### Task
Count the lines below that contain the word "сортировки", and reply with that number alone.

◆ ◆ ◆

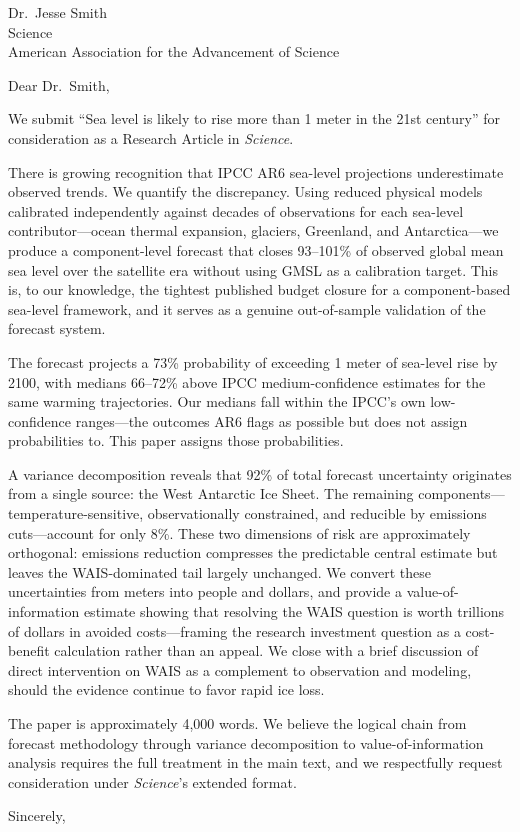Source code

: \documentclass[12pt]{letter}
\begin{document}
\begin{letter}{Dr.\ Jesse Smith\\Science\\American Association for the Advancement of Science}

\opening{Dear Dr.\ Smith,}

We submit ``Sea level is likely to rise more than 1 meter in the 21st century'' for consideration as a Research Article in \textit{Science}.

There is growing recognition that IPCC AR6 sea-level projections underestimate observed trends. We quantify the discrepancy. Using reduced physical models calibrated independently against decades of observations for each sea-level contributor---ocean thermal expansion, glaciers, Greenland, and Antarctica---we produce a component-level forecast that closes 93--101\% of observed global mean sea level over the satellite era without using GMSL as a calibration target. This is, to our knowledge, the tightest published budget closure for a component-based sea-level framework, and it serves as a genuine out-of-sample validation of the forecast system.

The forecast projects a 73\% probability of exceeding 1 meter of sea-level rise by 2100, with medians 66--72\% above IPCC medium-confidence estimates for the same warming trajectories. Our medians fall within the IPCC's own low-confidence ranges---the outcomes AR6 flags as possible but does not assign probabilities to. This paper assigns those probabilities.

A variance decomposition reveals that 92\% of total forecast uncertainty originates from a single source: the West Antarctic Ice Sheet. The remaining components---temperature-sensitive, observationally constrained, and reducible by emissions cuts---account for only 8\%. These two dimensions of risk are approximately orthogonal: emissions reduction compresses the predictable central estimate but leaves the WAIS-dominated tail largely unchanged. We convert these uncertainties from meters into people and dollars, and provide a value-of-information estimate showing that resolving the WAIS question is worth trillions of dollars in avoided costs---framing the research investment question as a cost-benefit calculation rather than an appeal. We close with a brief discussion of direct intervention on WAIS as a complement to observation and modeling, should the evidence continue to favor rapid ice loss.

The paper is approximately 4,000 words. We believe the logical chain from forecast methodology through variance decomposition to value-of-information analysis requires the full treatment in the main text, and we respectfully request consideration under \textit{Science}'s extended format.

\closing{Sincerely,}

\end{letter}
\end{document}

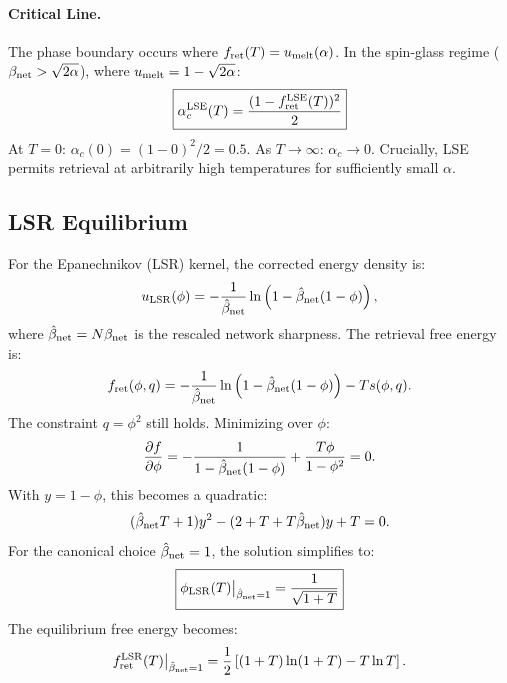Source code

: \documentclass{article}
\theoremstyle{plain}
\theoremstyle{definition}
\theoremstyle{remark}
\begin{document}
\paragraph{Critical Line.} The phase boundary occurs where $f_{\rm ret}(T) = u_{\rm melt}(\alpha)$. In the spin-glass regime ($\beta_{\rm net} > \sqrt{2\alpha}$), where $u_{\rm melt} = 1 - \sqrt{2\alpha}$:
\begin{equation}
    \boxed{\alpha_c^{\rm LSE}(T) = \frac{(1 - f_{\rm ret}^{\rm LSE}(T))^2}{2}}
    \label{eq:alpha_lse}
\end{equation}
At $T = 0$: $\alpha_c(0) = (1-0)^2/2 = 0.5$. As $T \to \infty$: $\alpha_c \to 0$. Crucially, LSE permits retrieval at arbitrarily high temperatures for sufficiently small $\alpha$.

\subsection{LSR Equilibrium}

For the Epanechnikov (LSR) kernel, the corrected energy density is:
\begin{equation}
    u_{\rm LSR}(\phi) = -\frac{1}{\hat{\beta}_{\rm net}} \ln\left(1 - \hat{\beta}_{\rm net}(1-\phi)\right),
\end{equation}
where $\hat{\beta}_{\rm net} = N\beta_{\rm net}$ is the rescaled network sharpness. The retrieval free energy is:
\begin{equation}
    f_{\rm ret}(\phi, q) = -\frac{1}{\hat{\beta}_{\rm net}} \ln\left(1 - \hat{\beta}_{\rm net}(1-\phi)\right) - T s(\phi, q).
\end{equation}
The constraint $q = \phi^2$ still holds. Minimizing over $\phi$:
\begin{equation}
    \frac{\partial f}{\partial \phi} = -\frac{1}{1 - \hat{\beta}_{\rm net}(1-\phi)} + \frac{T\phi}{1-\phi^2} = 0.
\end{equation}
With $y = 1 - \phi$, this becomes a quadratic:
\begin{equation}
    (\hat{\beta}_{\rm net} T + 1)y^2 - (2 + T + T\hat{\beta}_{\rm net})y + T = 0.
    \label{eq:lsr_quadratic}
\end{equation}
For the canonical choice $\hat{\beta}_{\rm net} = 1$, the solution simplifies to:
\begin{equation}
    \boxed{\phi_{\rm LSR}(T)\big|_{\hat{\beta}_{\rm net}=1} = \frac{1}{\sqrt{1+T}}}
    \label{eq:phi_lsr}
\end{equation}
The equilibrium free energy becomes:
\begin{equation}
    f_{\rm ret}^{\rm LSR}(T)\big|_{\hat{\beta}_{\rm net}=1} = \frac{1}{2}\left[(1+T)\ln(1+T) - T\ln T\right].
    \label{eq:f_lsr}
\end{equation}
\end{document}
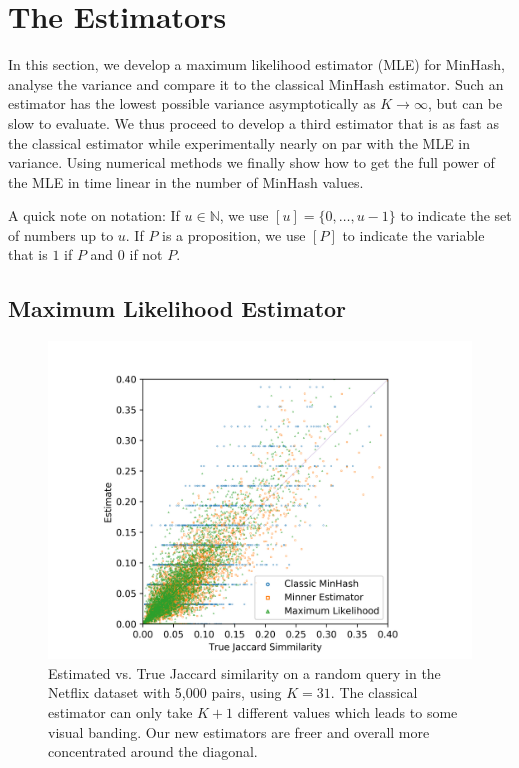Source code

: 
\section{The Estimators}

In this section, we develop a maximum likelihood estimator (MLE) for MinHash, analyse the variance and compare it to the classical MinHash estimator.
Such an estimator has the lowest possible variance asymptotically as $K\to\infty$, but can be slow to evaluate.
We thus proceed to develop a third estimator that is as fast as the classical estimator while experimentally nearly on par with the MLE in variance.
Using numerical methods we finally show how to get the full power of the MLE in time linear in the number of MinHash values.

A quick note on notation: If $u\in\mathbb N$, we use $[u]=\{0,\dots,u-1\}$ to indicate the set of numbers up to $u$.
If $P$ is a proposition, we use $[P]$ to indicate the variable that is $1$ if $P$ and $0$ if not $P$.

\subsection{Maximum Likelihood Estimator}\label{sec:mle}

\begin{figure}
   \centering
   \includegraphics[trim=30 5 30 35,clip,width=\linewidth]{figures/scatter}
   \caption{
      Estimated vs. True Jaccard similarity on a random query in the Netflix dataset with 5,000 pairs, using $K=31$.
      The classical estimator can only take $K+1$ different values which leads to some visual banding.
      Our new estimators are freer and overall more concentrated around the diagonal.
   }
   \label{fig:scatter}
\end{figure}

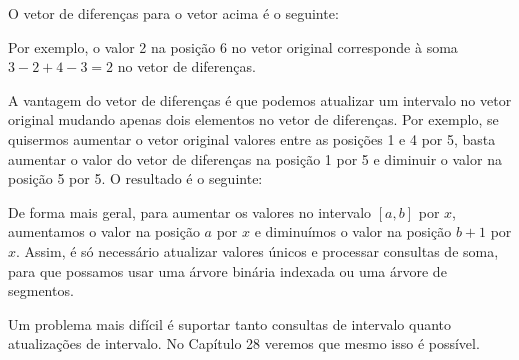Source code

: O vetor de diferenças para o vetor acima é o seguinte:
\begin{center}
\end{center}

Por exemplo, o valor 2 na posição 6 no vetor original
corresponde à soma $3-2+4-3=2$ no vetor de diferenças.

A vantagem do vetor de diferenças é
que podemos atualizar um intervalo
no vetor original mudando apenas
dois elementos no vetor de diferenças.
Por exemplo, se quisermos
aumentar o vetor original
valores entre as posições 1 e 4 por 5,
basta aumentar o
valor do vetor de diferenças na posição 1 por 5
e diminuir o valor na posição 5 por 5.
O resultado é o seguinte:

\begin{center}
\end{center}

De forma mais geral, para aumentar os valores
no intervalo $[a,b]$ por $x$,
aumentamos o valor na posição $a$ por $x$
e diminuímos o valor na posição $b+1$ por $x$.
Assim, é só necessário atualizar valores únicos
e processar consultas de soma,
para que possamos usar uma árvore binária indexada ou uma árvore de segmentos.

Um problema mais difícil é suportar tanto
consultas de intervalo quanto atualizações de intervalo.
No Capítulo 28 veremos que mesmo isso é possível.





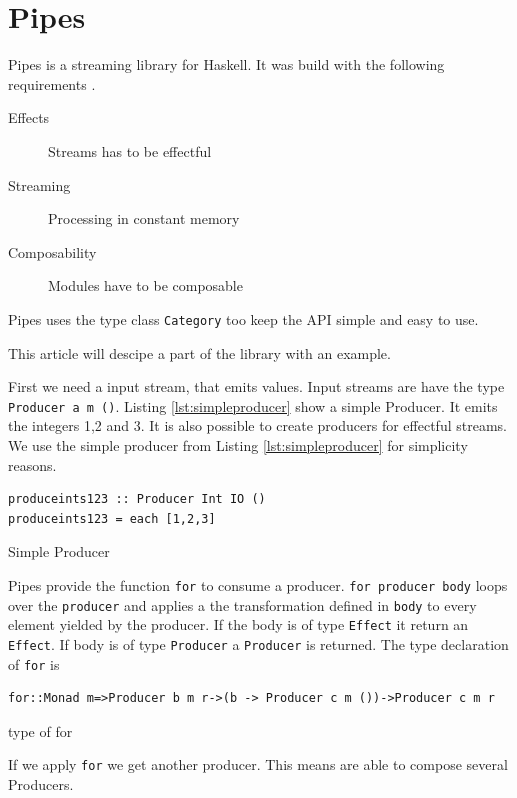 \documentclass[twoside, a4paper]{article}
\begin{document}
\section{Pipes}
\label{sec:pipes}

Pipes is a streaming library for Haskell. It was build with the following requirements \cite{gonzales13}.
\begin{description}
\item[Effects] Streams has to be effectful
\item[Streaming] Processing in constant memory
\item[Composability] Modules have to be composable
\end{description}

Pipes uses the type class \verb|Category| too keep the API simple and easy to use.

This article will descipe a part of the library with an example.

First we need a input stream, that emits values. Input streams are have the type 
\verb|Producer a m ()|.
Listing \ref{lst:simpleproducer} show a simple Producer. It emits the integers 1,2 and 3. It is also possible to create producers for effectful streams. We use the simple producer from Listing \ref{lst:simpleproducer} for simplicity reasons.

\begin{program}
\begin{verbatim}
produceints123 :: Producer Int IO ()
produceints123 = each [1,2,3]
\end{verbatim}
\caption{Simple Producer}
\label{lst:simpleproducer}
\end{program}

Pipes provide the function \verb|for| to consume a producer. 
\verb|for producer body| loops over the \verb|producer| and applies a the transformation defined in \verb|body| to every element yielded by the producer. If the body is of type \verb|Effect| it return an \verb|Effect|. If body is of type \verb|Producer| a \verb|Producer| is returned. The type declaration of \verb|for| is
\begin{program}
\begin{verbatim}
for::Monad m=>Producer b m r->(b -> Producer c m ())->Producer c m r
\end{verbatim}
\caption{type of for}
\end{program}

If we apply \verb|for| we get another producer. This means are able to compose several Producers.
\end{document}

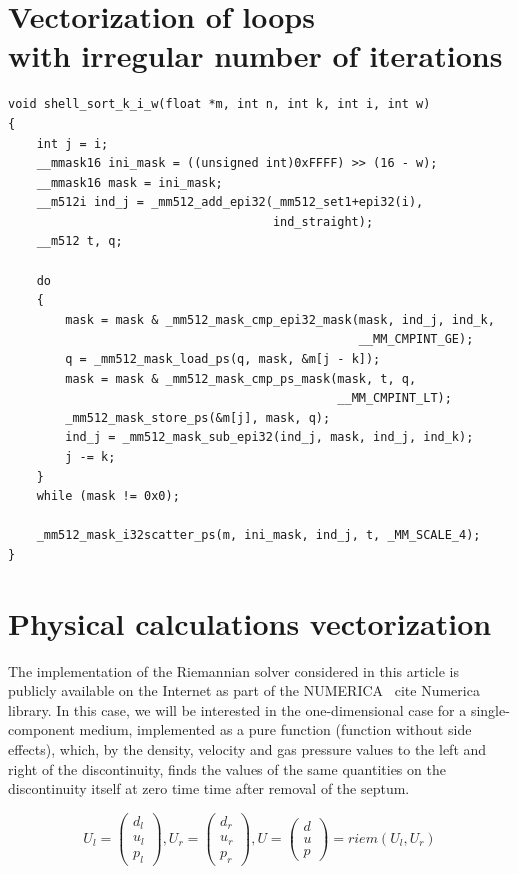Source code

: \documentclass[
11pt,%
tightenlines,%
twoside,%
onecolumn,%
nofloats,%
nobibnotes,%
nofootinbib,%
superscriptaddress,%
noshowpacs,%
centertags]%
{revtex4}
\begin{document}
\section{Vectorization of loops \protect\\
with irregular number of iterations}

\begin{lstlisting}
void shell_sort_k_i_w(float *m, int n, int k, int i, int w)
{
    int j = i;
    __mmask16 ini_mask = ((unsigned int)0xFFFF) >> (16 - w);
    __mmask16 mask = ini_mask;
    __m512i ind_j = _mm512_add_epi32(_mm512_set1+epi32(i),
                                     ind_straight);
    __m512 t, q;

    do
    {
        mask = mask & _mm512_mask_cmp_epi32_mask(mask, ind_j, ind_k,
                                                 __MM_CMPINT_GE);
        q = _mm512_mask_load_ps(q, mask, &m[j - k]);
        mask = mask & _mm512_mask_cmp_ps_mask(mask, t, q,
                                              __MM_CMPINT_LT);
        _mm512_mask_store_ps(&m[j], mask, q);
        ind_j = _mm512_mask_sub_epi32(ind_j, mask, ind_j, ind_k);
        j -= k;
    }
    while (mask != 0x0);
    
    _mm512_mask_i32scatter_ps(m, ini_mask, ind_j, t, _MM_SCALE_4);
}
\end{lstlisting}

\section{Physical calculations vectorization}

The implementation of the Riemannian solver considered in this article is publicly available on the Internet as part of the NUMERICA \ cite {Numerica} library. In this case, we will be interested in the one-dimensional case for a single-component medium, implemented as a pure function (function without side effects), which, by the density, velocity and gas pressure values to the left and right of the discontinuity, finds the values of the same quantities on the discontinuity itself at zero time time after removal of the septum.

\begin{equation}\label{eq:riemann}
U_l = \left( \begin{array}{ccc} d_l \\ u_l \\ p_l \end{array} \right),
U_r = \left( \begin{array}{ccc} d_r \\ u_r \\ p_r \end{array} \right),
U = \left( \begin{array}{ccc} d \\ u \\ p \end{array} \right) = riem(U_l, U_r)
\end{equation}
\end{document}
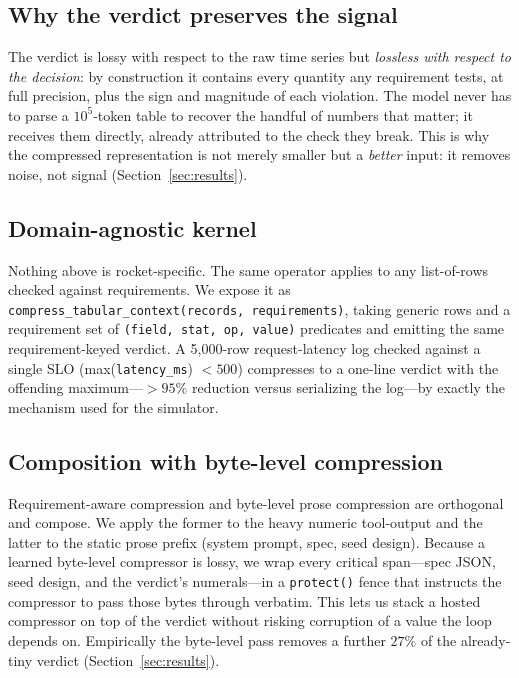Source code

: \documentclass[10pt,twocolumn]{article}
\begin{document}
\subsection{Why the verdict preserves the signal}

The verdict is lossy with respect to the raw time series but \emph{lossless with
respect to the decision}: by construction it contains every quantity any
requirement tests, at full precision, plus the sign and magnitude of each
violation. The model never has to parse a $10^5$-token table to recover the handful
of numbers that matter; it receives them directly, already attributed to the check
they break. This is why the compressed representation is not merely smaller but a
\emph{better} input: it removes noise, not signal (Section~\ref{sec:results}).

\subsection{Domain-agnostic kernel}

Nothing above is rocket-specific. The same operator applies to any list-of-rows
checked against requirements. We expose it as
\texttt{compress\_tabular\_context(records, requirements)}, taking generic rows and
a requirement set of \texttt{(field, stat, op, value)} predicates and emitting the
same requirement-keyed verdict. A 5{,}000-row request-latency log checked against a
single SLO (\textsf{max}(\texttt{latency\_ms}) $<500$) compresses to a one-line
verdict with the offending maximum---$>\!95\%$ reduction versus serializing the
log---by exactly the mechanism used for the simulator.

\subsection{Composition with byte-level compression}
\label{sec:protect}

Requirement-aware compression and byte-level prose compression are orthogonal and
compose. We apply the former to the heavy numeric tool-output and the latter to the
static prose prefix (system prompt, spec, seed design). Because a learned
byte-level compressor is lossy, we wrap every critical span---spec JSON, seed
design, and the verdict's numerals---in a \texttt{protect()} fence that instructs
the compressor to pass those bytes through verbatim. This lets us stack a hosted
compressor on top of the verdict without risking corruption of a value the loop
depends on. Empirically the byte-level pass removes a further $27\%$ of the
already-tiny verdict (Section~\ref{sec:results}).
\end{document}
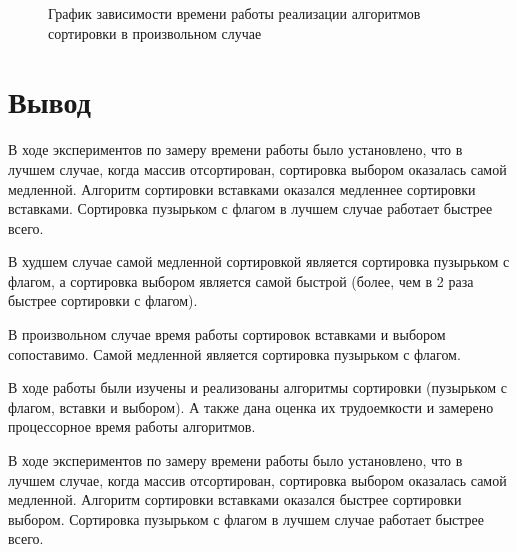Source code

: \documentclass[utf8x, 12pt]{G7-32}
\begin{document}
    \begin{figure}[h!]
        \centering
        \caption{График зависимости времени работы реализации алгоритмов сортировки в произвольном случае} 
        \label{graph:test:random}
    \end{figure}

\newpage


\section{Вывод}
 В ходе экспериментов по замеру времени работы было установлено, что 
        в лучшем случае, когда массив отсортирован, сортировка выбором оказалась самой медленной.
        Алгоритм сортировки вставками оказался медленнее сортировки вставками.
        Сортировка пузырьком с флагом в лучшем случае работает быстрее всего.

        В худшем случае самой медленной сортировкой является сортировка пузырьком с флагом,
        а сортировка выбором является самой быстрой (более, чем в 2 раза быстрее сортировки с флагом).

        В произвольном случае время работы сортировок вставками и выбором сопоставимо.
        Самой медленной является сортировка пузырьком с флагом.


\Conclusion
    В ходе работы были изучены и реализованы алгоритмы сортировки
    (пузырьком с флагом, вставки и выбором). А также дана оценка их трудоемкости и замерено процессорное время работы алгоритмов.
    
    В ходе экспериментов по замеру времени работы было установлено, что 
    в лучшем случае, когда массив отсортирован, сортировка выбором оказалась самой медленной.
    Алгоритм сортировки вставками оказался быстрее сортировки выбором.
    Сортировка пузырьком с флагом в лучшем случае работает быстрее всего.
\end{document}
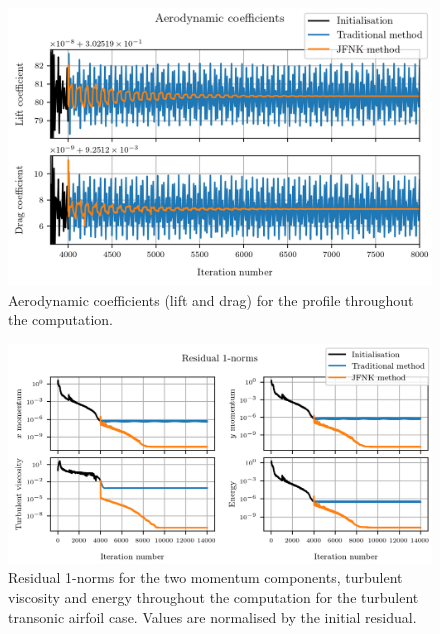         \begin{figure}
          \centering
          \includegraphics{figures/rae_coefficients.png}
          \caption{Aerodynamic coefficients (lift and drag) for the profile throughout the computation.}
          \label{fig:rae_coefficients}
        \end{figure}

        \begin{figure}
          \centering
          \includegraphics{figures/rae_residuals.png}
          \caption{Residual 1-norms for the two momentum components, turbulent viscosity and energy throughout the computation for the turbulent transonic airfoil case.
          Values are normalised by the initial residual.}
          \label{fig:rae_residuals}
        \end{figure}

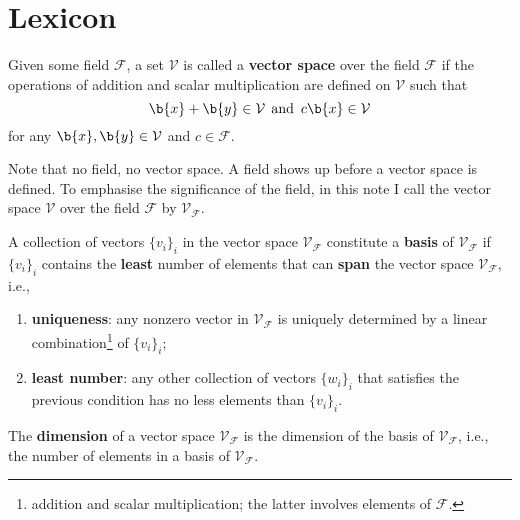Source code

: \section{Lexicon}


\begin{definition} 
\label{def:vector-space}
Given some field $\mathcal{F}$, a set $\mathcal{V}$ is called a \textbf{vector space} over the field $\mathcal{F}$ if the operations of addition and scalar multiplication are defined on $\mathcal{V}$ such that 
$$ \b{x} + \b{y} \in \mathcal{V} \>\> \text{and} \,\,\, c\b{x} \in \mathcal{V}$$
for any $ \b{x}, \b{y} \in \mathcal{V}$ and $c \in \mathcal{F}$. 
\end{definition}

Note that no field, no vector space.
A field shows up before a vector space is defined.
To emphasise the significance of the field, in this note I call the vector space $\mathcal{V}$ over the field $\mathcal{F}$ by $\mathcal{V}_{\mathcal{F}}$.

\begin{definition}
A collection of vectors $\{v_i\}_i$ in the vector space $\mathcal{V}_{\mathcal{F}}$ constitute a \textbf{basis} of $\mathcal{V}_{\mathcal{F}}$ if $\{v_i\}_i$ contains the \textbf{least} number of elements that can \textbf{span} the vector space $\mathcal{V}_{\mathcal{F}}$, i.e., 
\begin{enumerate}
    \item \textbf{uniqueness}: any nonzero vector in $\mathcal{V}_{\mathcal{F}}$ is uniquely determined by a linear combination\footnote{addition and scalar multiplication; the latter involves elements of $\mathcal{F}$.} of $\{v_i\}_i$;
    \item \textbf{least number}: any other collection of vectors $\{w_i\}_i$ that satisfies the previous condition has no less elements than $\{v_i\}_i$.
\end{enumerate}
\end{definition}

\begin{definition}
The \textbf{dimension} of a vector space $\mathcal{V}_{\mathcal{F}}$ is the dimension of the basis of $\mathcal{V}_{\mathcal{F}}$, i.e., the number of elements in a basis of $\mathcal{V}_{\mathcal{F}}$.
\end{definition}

◆ ◆ ◆

### Response to the exercise
5